The document entitled “Ireland Memorandum of Understanding on Specific Economic Policy Conditionality” is one of the seminal documents relating to the bailout agreement between the Irish Government and the Troika. It is dated 8 December 2010 and identifies the areas of the Irish economy targeted for reform by the Irish Government as well as providing the timetable for such reforms. As such the document provides one of the means by which progress is measured by the Troika each quarter to ensure that the Irish Government is keeping to its side of the agreement for the bailout. Item 3 of the Memorandum is called “Structural Reform” and is listed as one of the “Actions for the first review (actions to be completed by the end of Q1-2011)”. Because it touches upon one of the few areas in Irish industrial relations in which the Trade Union movement continues to have a direct influence what it says provides an important insight into the political and economic thinking behind the Irish bailout and the direction which a fulfilment of those bailout terms will take the movement in Ireland. Unsurprisingly, what the IMF, the EU, the ECB and the Irish Government have come up with in terms of this agreement displays a consistent viewpoint in which the Trade Union movement continues to be marginalised. This is an unavoidable implication of Item 3 where it states:
“To facilitate adjustment in the labour market
We have here the “Memorandum of Understanding” addressing the twin expressions of the minimum wage insofar as that issue has historically manifested itself in Ireland. It counterposes the concept of a centrally established minimum wage with what it calls “the presence of sectoral minimum wages in addition to the national minimum wage” and sees the former as a distorting influence upon the latter.

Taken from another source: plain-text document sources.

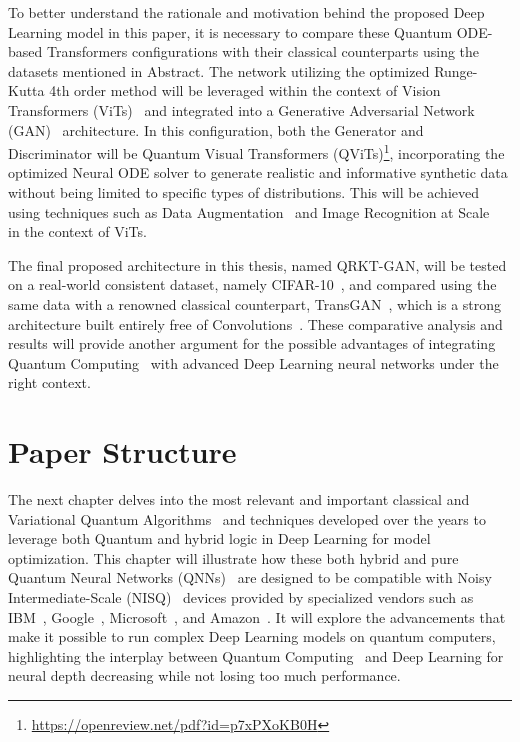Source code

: \documentclass[12pt,a4paper]{report}
\begin{document}
To better understand the rationale and motivation behind the proposed Deep Learning model in this paper, it is necessary to compare these Quantum ODE-based Transformers configurations  with their classical counterparts using the datasets mentioned in Abstract. The network utilizing the optimized Runge-Kutta 4th order method will be leveraged within the context of Vision Transformers (ViTs)~\cite{vaswani2017attention, dosovitskiy2020} and integrated into a Generative Adversarial Network (GAN)~\cite{goodfellow2014generative} architecture. In this configuration, both the Generator and Discriminator will be Quantum Visual Transformers (QViTs)\footnote{\url{https://openreview.net/pdf?id=p7xPXoKB0H}}, incorporating the optimized Neural ODE solver to generate realistic and informative synthetic data without being limited to specific types of distributions. This will be achieved using techniques such as Data Augmentation~\cite{zhao2020diffaugment} and Image Recognition at Scale~\cite{dosovitskiy2020} in the context of ViTs.

The final proposed architecture in this thesis, named QRKT-GAN, will be tested on a real-world consistent dataset, namely CIFAR-10~\cite{Krizhevsky09learningmultiple}, and compared using the same data with a renowned classical counterpart, TransGAN~\cite{jiang2021transgan}, which is a strong architecture built entirely free of Convolutions~\cite{cordonnier2020relationship}. These comparative analysis and results will provide another argument for the possible advantages of integrating Quantum Computing~\cite{nielsen2001quantum} with advanced Deep Learning neural networks under the right context.
\section{Paper Structure}\vspace{-12pt}
The next chapter delves into the most relevant and important classical and Variational Quantum Algorithms~\cite{cerezo2021variational} and techniques developed over the years to leverage both Quantum and hybrid logic in Deep Learning for model optimization. This chapter will illustrate how these both hybrid and pure Quantum Neural Networks (QNNs)~\cite{breuckmann2018scalable} are designed to be compatible with Noisy Intermediate-Scale (NISQ)~\cite{lau2022nisq} devices provided by specialized vendors such as IBM~\cite{Santos_2016}, Google~\cite{kalai2023googles}, Microsoft~\cite{Mykhailova_2023}, and Amazon~\cite{Reyes_2021}. It will explore the advancements that make it possible to run complex Deep Learning models on quantum computers, highlighting the interplay between Quantum Computing~\cite{nielsen2001quantum} and Deep Learning for neural depth decreasing while not losing too much performance.
\end{document}
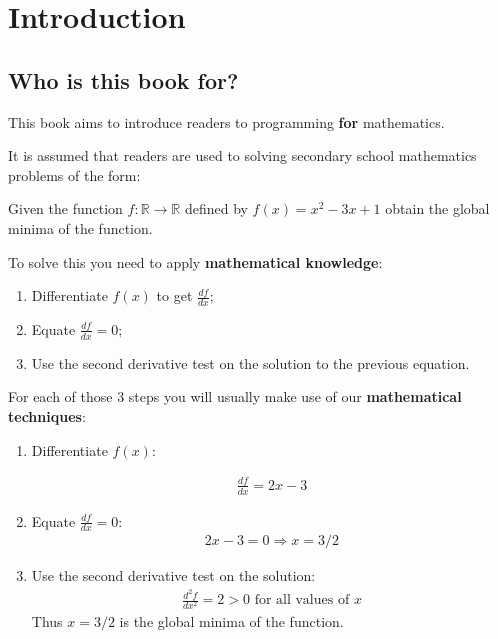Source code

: \chapter{Introduction}

\section{Who is this book for?}

This book aims to introduce readers to programming \textbf{for} mathematics.

It is assumed that readers are used to solving secondary school mathematics problems
of the form:


Given the function \(f:\mathbb{R}\to\mathbb{R}\) defined by
\(f(x) = x ^ 2 - 3 x + 1\) obtain the global minima of the function.


To solve this you need to apply \textbf{mathematical knowledge}:

\begin{enumerate}
    \item Differentiate \(f(x)\) to get \(\frac{df}{dx}\);
    \item Equate \(\frac{df}{dx}=0\);
    \item Use the second derivative test on the solution to the previous equation.
\end{enumerate}

For each of those 3 steps you will usually make use of our \textbf{mathematical
techniques}:
\begin{enumerate}
\item Differentiate \(f(x)\):

\begin{equation*}
\begin{split}\frac{df}{dx} = 2 x - 3\end{split}
\end{equation*}
\item Equate \(\frac{df}{dx}=0\):
\begin{equation*}
\begin{split}2x-3 =0 \Rightarrow x = 3/2\end{split}
\end{equation*}
\item Use the second derivative test on the solution:
\begin{equation*}
\begin{split}\frac{d^2f}{dx^2} = 2 > 0\text{ for all values of }x\end{split}
\end{equation*}
Thus \(x=3/2\) is the global minima of the function.

\end{enumerate}

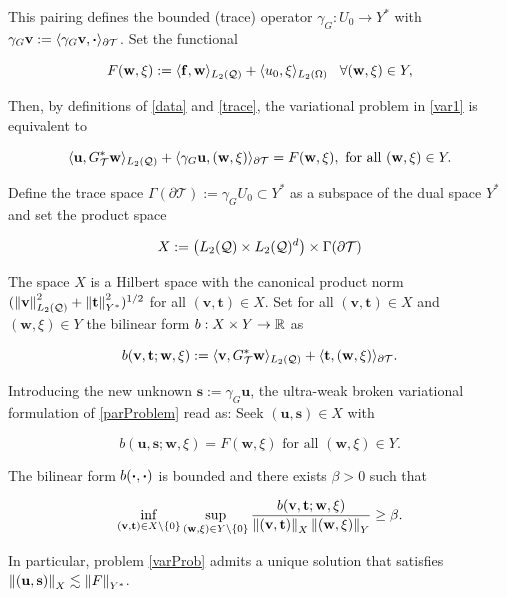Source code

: This pairing defines the bounded (trace) operator $\gamma_G:U_0\to Y^*$ with $\gamma_G\mathbf{v}:=\pp{\gamma_G\mathbf{v}}{\bdot}_{\partial\mathcal{T}}$. Set the functional

\begin{equation}\label{data}
  F(\mathbf{w},\xi):=\pp{\mathbf{f}}{\mathbf{w}}_{L_2(\cyl)}+\pp{u_0}{\xi}_{L_2(\Omega)}\hspace{0.3 cm}  \forall (\mathbf{w},\xi)\in Y,
\end{equation}


Then, by definitions of \eqref{data} and \eqref{trace}, the variational problem in \eqref{var1} is equivalent to

$$\pp{\mathbf{u}}{G^*_{\mathcal{T}}\mathbf{w}}_{L_2(\cyl)}+\pp{\gamma_G\mathbf{u}}{(\mathbf{w},\xi)}_{\partial\mathcal{T}}=F(\mathbf{w},\xi),\text{ for all }(\mathbf{w},\xi)\in Y.$$

Define the trace space $\Gamma(\partial\mathcal{T}):=\gamma_GU_0\subset Y^*$ as a subspace of the dual space $Y^*$ and set the product space 

$$X:=\left(L_2(\cyl)\times L_2(\cyl)^d\right)\times\Gamma(\partial\mathcal{T})$$

The space $X$ is a Hilbert space with the canonical product norm $(\norm{\mathbf{v}}_{L_2(\cyl)}^2+\norm{\mathbf{t}}^2_{Y^*})^{1/2}$ for all $(\mathbf{v},\mathbf{t})\in X$. Set for all $(\mathbf{v},\mathbf{t})\in X$ and $(\mathbf{w},\xi)\in Y$ the bilinear form $b:X\times Y\to\R$ as

\begin{equation}
    b(\mathbf{v},\mathbf{t};\mathbf{w},\xi):=\pp{\mathbf{v}}{G^*_{\mathcal{T}}\mathbf{w}}_{L_2(\cyl)}+\pp{\mathbf{t}}{(\mathbf{w},\xi)}_{\partial\mathcal{T}}.
\end{equation}

Introducing the new unknown $\mathbf{s}:=\gamma_G\mathbf{u}$, the ultra-weak broken variational formulation of \eqref{parProblem} read as: Seek $(\mathbf{u},\mathbf{s})\in X$ with

\begin{equation}\label{varProb}
    b(\mathbf{u},\mathbf{s};\mathbf{w},\xi)=F(\mathbf{w},\xi) \text{ for all } (\mathbf{w},\xi)\in Y.
\end{equation}

\begin{teor}\label{infsup}
    The bilinear form $b(\bdot,\bdot)$ is bounded and there exists $\beta>0$ such that

    \begin{equation}
        \inf_{(\mathbf{v},\mathbf{t})\in X\setminus\{0\}}\sup_{(\mathbf{w},\xi)\in Y\setminus\{0\}}\frac{b(\mathbf{v},\mathbf{t};\mathbf{w},\xi)}{\norm{(\mathbf{v},\mathbf{t})}_X\norm{(\mathbf{w},\xi)}_Y}\geq \beta.    
    \end{equation}

    In particular, problem \eqref{varProb} admits a unique solution that satisfies $\norm{(\mathbf{u},\mathbf{s})}_X\lesssim\norm{F}_{Y^*}$.
\end{teor}

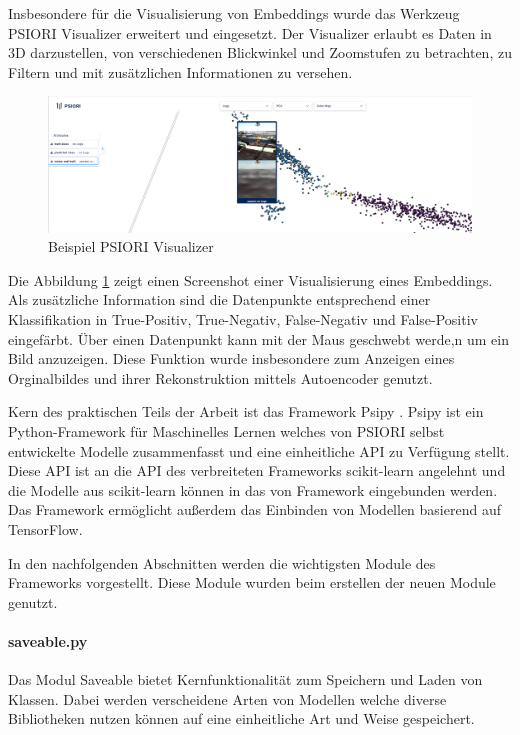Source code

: 	Insbesondere für die Visualisierung von Embeddings wurde das Werkzeug PSIORI Visualizer erweitert und eingesetzt. Der Visualizer erlaubt es Daten in 3D darzustellen, von verschiedenen Blickwinkel und Zoomstufen zu betrachten, zu Filtern und mit zusätzlichen Informationen zu versehen. 
	\begin{figure}[h]
		\centering
		\includegraphics[width=1\textwidth, center]{bilder/Grundlagen/Example_Visualizer.png}
		\caption[Beispiel PSIORI Visualizer]{Beispiel PSIORI Visualizer}
		\label{img:ExampleVisualizer}
	\end{figure}  
	Die Abbildung \ref{img:ExampleVisualizer} zeigt einen Screenshot einer Visualisierung eines  Embeddings. Als zusätzliche Information sind die Datenpunkte entsprechend einer Klassifikation in True-Positiv, True-Negativ, False-Negativ und False-Positiv eingefärbt. Über einen Datenpunkt kann mit der Maus geschwebt werde,n um ein Bild anzuzeigen. Diese Funktion wurde insbesondere zum Anzeigen eines Orginalbildes und ihrer Rekonstruktion mittels Autoencoder genutzt. 
	
	Kern des praktischen Teils der Arbeit ist das Framework  Psipy \cite{PSIORIGmbH.2019}.	
	Psipy ist ein Python-Framework für Maschinelles Lernen welches von PSIORI selbst entwickelte Modelle zusammenfasst und eine einheitliche API zu Verfügung stellt. Diese API ist an die API des verbreiteten Frameworks scikit-learn angelehnt und die Modelle aus scikit-learn können in das von Framework eingebunden werden. Das Framework ermöglicht außerdem das Einbinden von Modellen basierend auf TensorFlow.

	
	In den nachfolgenden Abschnitten werden die wichtigsten Module des Frameworks vorgestellt. Diese Module wurden beim erstellen der neuen Module genutzt.
	
	 \paragraph{saveable.py} Das Modul Saveable bietet Kernfunktionalität zum Speichern und Laden von Klassen. Dabei werden verscheidene Arten von Modellen welche diverse Bibliotheken nutzen können auf eine einheitliche Art und Weise gespeichert.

The concept of the minimum wage is increasingly viewed in the EU according to its British definition – in other words, as a National Minimum Wage. Under the terms by which the British National Minimum Wage mechanism operates governments have the sole responsibility for setting a wage rate which is applied nationally and that rate is designed to apply to all sectors of the economy irrespective of the variations in labour costs in any particular sector or the variation in the cost of living in different regions. Insofar as the British Trade Union movement has any function in the thing it is restricted to that of lobbying on the rate at which the minimum wage should be set and has long accepted and advanced the case that a universally set and applied National Minimum Wage is the best way of protecting vulnerable workers, and further, that the government should be the ultimate and sole arbiter of that National Minimum Wage.
If recent legal and political developments are anything to go by this is also becoming the case with regards to the Irish situation. The legal thinking on the subject was revealed in the High Court judgment of 7 July 2011 which Mr. Justice Feeney delivered in the case against the “Catering Joint Labour Committee, the Labour Court, Ireland and the Attorney General.” The implications of that judgment will be gone into later, but for the moment and for the sake of clarifying the issues concerned we need to concentrate upon the distinction between the national minimum wage and what has been called “sectoral minimum wages” in the Memorandum of Understanding.
The “sectoral minimum wage” is a generic term that describes the different wage rates set by Joint Labour Committees in different sectors of the economy in Ireland and imposed on employers through the issuing by the Labour Court of what are called Employment Regulation Orders (EROs). The fact that the Joint Labour Committees have the power to set such rates independent of direct involvement by the State and that a central role in these Committees is played by the Trade Union movement has made them prime targets for those in the Irish establishment who wished to put an end to them in their current form.
In terms of the mechanism by which it operates, the National Minimum Wage (NMW), on the other hand, has no official place for the trade union movement. The Government, acting to its own agenda, arbitrarily sets the rate for the National Minimum Wage. The Secretary of State in Britain is obliged to consult the Low Pay Commission which currently includes three trade union individuals among its nine members but, as the LPC official website is at pains to point out, all its members serve in their individual capacity and “not as representatives of the organisations for which they work.” And, despite having to consult the Low Pay Commission, the Secretary of State is under no obligation to implement its recommendations. The same arbitrary powers of the Government were seen in the Irish situation in 2011 when, without any real consultation, it decided to reduce the National Minimum Wage by €1.00 per hour. Although the public outcry subsequently obliged it to reverse that decision the incident revealed the exclusive relationship between the Irish Government and the National Minimum Wage.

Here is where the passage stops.